Dr Akhtar underscored the need for a dynamic fiscal framework for FY09 that will incorporate necessary adjustments as economic developments evolve. She said early indications are that the budget deficit target for FY09 of 4.7 percent of GDP is already coming under stress. Aside from the changing oil and exchange rate scenario relative to budgetary assumptions, SBP assessment is that budget underestimates spending and overestimates revenues, she said and added containing expenditure growth at 6.5 percent, given a track record of 20.3 percent average increase during the last five years, seems difficult and the subsidy bill is likely to come under strain unless political pressures are muted. Similarly, realizing the estimated growth in tax revenue at 24 percent seems high given the average growth of only 12.8 percent during the last 5 years.
"It must be kept in view that past few years benefited from the high and fairly robust GDP growth (7.0 percent on average); while for the coming year a growth of only 5.5 percent is being anticipated," she emphasized.
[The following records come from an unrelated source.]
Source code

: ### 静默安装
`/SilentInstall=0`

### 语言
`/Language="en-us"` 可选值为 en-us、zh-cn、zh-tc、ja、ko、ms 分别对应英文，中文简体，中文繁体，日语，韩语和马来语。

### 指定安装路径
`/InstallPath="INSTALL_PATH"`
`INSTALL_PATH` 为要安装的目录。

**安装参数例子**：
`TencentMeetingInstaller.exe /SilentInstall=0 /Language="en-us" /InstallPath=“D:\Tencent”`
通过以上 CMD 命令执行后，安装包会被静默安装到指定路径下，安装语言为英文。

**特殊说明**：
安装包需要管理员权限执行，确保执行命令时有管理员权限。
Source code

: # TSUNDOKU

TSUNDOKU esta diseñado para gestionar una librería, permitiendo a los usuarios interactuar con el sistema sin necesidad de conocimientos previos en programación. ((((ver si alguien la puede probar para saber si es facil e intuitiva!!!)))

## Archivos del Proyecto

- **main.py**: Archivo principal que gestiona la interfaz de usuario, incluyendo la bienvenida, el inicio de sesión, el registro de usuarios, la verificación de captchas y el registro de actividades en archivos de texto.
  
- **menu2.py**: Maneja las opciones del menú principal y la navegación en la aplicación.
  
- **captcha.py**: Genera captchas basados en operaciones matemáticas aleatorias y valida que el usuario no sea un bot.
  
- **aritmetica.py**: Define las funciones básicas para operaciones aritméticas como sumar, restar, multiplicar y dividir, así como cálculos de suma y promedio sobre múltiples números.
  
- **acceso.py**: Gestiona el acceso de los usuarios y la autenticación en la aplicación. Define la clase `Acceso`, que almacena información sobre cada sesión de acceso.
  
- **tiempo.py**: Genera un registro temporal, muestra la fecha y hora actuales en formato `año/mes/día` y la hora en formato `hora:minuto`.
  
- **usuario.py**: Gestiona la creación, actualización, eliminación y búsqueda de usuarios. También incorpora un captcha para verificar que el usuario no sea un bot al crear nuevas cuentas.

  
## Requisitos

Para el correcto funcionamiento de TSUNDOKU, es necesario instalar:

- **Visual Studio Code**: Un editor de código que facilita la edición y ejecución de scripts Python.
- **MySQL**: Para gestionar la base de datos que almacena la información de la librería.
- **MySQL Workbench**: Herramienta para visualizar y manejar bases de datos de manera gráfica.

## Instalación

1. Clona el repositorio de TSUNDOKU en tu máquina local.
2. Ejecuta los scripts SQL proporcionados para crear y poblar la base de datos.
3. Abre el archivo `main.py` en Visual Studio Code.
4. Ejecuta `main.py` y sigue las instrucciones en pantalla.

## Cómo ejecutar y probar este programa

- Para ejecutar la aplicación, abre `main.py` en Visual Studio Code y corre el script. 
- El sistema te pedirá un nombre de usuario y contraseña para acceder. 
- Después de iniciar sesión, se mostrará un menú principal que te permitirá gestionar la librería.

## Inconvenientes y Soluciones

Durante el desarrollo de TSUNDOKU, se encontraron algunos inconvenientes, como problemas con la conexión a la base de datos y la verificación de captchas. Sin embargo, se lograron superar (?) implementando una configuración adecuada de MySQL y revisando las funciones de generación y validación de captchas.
Dr Akhtar stressed that these optimistic expenditure and revenue assumptions carry the risk of fiscal slippages beyond target again. Even a one percentage point increase in fiscal deficit above the target level would require additional borrowings in the order of over Rs100 billion," she added. "What is worrisome is that there are severe external and domestic constraints which make it difficult for raising the required financing on a timely basis for the projected fiscal deficit for FY09," she said and added generating the same amount domestically from sources other than the central bank would result in crowding out of credit availability to the private sector.
As is evident, during the first twenty five days of current fiscal year the government has already borrowed additional Rs32.9 billion from SBP. This pattern is not in line with SBP's recommendation to the government to retire Rs21 billion during each quarter of FY09.